Join us to find out how bees and beavers play a crucial role in increasing biodiversity. A fascinating conversation with Derek Gow, the ‘human wrecking ball’ of beaver conservation and Jennifer Moore, a wayward beekeeper who views life through the bees’ eyes!
(Photo credit: David Chapman)
Derek Gow is a farmer and nature conservationist. Born in Dundee in 1965, he left school when he was 17 and worked in agriculture for five years. Inspired by the writing of Gerald Durrell, all of whose books he has read – thoroughly – he jumped at the chance to manage a European wildlife park in central Scotland in the late 1990s before moving on to develop two nature centres in England. He now lives with his children, Maysie and Kyle, on a 300-acre farm on the Devon/Cornwall border which he is in the process of rewilding. Derek has played a significant role in the reintroduction of the Eurasian beaver, the water vole and the white stork in England.
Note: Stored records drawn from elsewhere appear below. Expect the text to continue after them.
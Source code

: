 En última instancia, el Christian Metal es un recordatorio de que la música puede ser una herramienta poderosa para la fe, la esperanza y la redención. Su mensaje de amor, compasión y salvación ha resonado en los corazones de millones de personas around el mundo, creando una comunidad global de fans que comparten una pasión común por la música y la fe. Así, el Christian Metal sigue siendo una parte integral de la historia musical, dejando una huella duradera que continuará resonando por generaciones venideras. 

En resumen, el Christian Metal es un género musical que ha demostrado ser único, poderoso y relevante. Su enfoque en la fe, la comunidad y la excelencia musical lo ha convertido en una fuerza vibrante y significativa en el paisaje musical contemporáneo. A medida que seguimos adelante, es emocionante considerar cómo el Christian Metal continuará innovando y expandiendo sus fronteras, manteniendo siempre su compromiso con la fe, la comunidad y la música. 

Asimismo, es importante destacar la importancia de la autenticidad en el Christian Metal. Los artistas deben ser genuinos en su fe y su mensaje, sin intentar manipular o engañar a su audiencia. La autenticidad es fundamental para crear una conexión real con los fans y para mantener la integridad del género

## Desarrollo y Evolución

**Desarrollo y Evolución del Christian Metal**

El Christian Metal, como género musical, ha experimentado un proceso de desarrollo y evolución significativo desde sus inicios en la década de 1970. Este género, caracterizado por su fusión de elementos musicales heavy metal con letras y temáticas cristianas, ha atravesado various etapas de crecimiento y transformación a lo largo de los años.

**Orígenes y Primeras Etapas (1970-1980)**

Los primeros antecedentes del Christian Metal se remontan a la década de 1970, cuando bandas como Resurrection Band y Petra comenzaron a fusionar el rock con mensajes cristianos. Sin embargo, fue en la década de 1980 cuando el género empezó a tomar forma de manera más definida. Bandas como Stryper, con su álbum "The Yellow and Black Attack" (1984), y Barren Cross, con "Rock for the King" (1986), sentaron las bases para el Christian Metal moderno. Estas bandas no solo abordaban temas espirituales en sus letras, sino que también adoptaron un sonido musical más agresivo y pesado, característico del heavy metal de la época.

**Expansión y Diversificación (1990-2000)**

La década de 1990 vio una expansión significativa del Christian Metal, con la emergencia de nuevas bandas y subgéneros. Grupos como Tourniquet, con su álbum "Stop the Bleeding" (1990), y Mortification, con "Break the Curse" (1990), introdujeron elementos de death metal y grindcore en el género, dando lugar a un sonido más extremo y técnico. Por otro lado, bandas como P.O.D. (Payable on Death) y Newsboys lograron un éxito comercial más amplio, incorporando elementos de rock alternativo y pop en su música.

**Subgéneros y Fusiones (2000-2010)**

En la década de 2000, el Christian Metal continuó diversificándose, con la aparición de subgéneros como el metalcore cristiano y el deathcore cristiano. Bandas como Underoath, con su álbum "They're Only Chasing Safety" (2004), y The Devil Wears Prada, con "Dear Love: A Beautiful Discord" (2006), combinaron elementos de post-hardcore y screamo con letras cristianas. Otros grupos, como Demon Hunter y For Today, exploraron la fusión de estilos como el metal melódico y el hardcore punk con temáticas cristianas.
He is currently working on a reintroduction project for the wildcat.
For more, visit Derek’s website here
Jennifer Moore has a background in agriculture, natural history, ecology and education and has been keeping bees and chickens in rural East Sussex since 2009. she runs a small business – Wayward Bee – based around sustainable beekeeping from her farm cottage.
Jennifer is also a keen artist, photographer, writer and gardener, and her bee hives and hens have featured in a number of magazines and promotional articles.